## BRIEF
The answer must be an exact copy of the entries that follow, with all images removed.

BEGIN STUDY MATERIAL

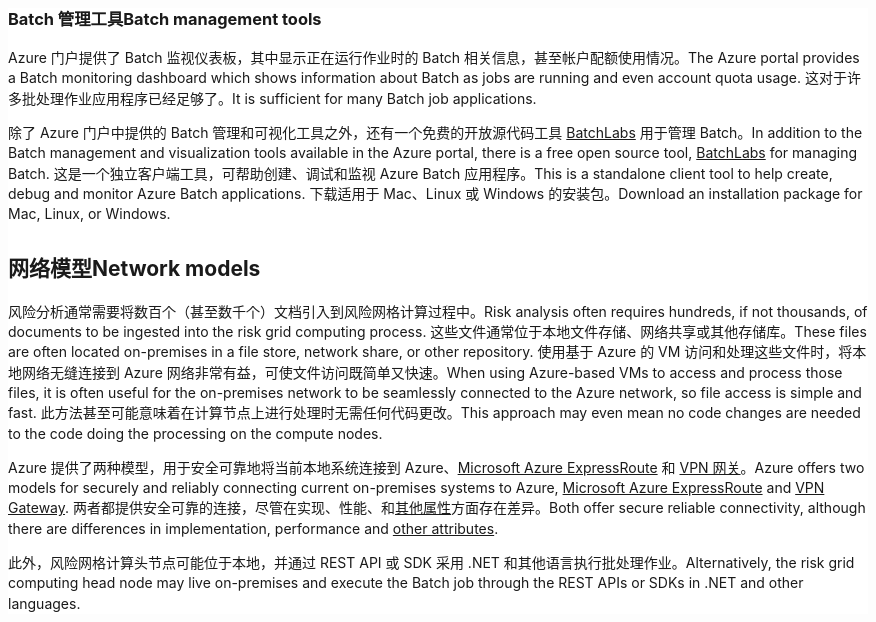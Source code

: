 ### <a name="batch-management-tools"></a><span data-ttu-id="f7a11-248">Batch 管理工具</span><span class="sxs-lookup"><span data-stu-id="f7a11-248">Batch management tools</span></span>

<span data-ttu-id="f7a11-249">Azure 门户提供了 Batch 监视仪表板，其中显示正在运行作业时的 Batch 相关信息，甚至帐户配额使用情况。</span><span class="sxs-lookup"><span data-stu-id="f7a11-249">The Azure portal provides a Batch monitoring dashboard which shows information about Batch as jobs are running and even account quota usage.</span></span> <span data-ttu-id="f7a11-250">这对于许多批处理作业应用程序已经足够了。</span><span class="sxs-lookup"><span data-stu-id="f7a11-250">It is sufficient for many Batch job applications.</span></span>

<span data-ttu-id="f7a11-251">除了 Azure 门户中提供的 Batch 管理和可视化工具之外，还有一个免费的开放源代码工具 [BatchLabs](https://github.com/Azure/BatchLabs) 用于管理 Batch。</span><span class="sxs-lookup"><span data-stu-id="f7a11-251">In addition to the Batch management and visualization tools available in the Azure portal, there is a free open source tool, [BatchLabs](https://github.com/Azure/BatchLabs) for managing Batch.</span></span> <span data-ttu-id="f7a11-252">这是一个独立客户端工具，可帮助创建、调试和监视 Azure Batch 应用程序。</span><span class="sxs-lookup"><span data-stu-id="f7a11-252">This is a standalone client tool to help create, debug and monitor Azure Batch applications.</span></span> <span data-ttu-id="f7a11-253">下载适用于 Mac、Linux 或 Windows 的安装包。</span><span class="sxs-lookup"><span data-stu-id="f7a11-253">Download an installation package for Mac, Linux, or Windows.</span></span>

## <a name="network-models"></a><span data-ttu-id="f7a11-254">网络模型</span><span class="sxs-lookup"><span data-stu-id="f7a11-254">Network models</span></span>

<span data-ttu-id="f7a11-255">风险分析通常需要将数百个（甚至数千个）文档引入到风险网格计算过程中。</span><span class="sxs-lookup"><span data-stu-id="f7a11-255">Risk analysis often requires hundreds, if not thousands, of documents to be ingested into the risk grid computing process.</span></span> <span data-ttu-id="f7a11-256">这些文件通常位于本地文件存储、网络共享或其他存储库。</span><span class="sxs-lookup"><span data-stu-id="f7a11-256">These files are often located on-premises in a file store, network share, or other repository.</span></span> <span data-ttu-id="f7a11-257">使用基于 Azure 的 VM 访问和处理这些文件时，将本地网络无缝连接到 Azure 网络非常有益，可使文件访问既简单又快速。</span><span class="sxs-lookup"><span data-stu-id="f7a11-257">When using Azure-based VMs to access and process those files, it is often useful for the on-premises network to be seamlessly connected to the Azure network, so file access is simple and fast.</span></span> <span data-ttu-id="f7a11-258">此方法甚至可能意味着在计算节点上进行处理时无需任何代码更改。</span><span class="sxs-lookup"><span data-stu-id="f7a11-258">This approach may even mean no code changes are needed to the code doing the processing on the compute nodes.</span></span>

<span data-ttu-id="f7a11-259">Azure 提供了两种模型，用于安全可靠地将当前本地系统连接到 Azure、[Microsoft Azure ExpressRoute](/azure/expressroute/expressroute-introduction?WT.mc_id=gridbanksg-docs-dastarr) 和 [VPN 网关](/azure/vpn-gateway/?WT.mc_id=gridbanksg-docs-dastarr)。</span><span class="sxs-lookup"><span data-stu-id="f7a11-259">Azure offers two models for securely and reliably connecting current on-premises systems to Azure, [Microsoft Azure ExpressRoute](/azure/expressroute/expressroute-introduction?WT.mc_id=gridbanksg-docs-dastarr) and [VPN Gateway](/azure/vpn-gateway/?WT.mc_id=gridbanksg-docs-dastarr).</span></span> <span data-ttu-id="f7a11-260">两者都提供安全可靠的连接，尽管在实现、性能、和[其他属性](/azure/networking/networking-overview?WT.mc_id=gridbanksg-docs-dastarr)方面存在差异。</span><span class="sxs-lookup"><span data-stu-id="f7a11-260">Both offer secure reliable connectivity, although there are differences in implementation, performance and [other attributes](/azure/networking/networking-overview?WT.mc_id=gridbanksg-docs-dastarr).</span></span>

<span data-ttu-id="f7a11-261">此外，风险网格计算头节点可能位于本地，并通过 REST API 或 SDK 采用 .NET 和其他语言执行批处理作业。</span><span class="sxs-lookup"><span data-stu-id="f7a11-261">Alternatively, the risk grid computing head node may live on-premises and execute the Batch job through the REST APIs or SDKs in .NET and other languages.</span></span>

END STUDY MATERIAL

## TASK SOLUTION
Source code

: ### <a name="batch-management-tools"></a><span data-ttu-id="f7a11-248">Batch 管理工具</span><span class="sxs-lookup"><span data-stu-id="f7a11-248">Batch management tools</span></span>

<span data-ttu-id="f7a11-249">Azure 门户提供了 Batch 监视仪表板，其中显示正在运行作业时的 Batch 相关信息，甚至帐户配额使用情况。</span><span class="sxs-lookup"><span data-stu-id="f7a11-249">The Azure portal provides a Batch monitoring dashboard which shows information about Batch as jobs are running and even account quota usage.</span></span> <span data-ttu-id="f7a11-250">这对于许多批处理作业应用程序已经足够了。</span><span class="sxs-lookup"><span data-stu-id="f7a11-250">It is sufficient for many Batch job applications.</span></span>

<span data-ttu-id="f7a11-251">除了 Azure 门户中提供的 Batch 管理和可视化工具之外，还有一个免费的开放源代码工具 [BatchLabs](https://github.com/Azure/BatchLabs) 用于管理 Batch。</span><span class="sxs-lookup"><span data-stu-id="f7a11-251">In addition to the Batch management and visualization tools available in the Azure portal, there is a free open source tool, [BatchLabs](https://github.com/Azure/BatchLabs) for managing Batch.</span></span> <span data-ttu-id="f7a11-252">这是一个独立客户端工具，可帮助创建、调试和监视 Azure Batch 应用程序。</span><span class="sxs-lookup"><span data-stu-id="f7a11-252">This is a standalone client tool to help create, debug and monitor Azure Batch applications.</span></span> <span data-ttu-id="f7a11-253">下载适用于 Mac、Linux 或 Windows 的安装包。</span><span class="sxs-lookup"><span data-stu-id="f7a11-253">Download an installation package for Mac, Linux, or Windows.</span></span>

## <a name="network-models"></a><span data-ttu-id="f7a11-254">网络模型</span><span class="sxs-lookup"><span data-stu-id="f7a11-254">Network models</span></span>

<span data-ttu-id="f7a11-255">风险分析通常需要将数百个（甚至数千个）文档引入到风险网格计算过程中。</span><span class="sxs-lookup"><span data-stu-id="f7a11-255">Risk analysis often requires hundreds, if not thousands, of documents to be ingested into the risk grid computing process.</span></span> <span data-ttu-id="f7a11-256">这些文件通常位于本地文件存储、网络共享或其他存储库。</span><span class="sxs-lookup"><span data-stu-id="f7a11-256">These files are often located on-premises in a file store, network share, or other repository.</span></span> <span data-ttu-id="f7a11-257">使用基于 Azure 的 VM 访问和处理这些文件时，将本地网络无缝连接到 Azure 网络非常有益，可使文件访问既简单又快速。</span><span class="sxs-lookup"><span data-stu-id="f7a11-257">When using Azure-based VMs to access and process those files, it is often useful for the on-premises network to be seamlessly connected to the Azure network, so file access is simple and fast.</span></span> <span data-ttu-id="f7a11-258">此方法甚至可能意味着在计算节点上进行处理时无需任何代码更改。</span><span class="sxs-lookup"><span data-stu-id="f7a11-258">This approach may even mean no code changes are needed to the code doing the processing on the compute nodes.</span></span>

<span data-ttu-id="f7a11-259">Azure 提供了两种模型，用于安全可靠地将当前本地系统连接到 Azure、[Microsoft Azure ExpressRoute](/azure/expressroute/expressroute-introduction?WT.mc_id=gridbanksg-docs-dastarr) 和 [VPN 网关](/azure/vpn-gateway/?WT.mc_id=gridbanksg-docs-dastarr)。</span><span class="sxs-lookup"><span data-stu-id="f7a11-259">Azure offers two models for securely and reliably connecting current on-premises systems to Azure, [Microsoft Azure ExpressRoute](/azure/expressroute/expressroute-introduction?WT.mc_id=gridbanksg-docs-dastarr) and [VPN Gateway](/azure/vpn-gateway/?WT.mc_id=gridbanksg-docs-dastarr).</span></span> <span data-ttu-id="f7a11-260">两者都提供安全可靠的连接，尽管在实现、性能、和[其他属性](/azure/networking/networking-overview?WT.mc_id=gridbanksg-docs-dastarr)方面存在差异。</span><span class="sxs-lookup"><span data-stu-id="f7a11-260">Both offer secure reliable connectivity, although there are differences in implementation, performance and [other attributes](/azure/networking/networking-overview?WT.mc_id=gridbanksg-docs-dastarr).</span></span>

<span data-ttu-id="f7a11-261">此外，风险网格计算头节点可能位于本地，并通过 REST API 或 SDK 采用 .NET 和其他语言执行批处理作业。</span><span class="sxs-lookup"><span data-stu-id="f7a11-261">Alternatively, the risk grid computing head node may live on-premises and execute the Batch job through the REST APIs or SDKs in .NET and other languages.</span></span>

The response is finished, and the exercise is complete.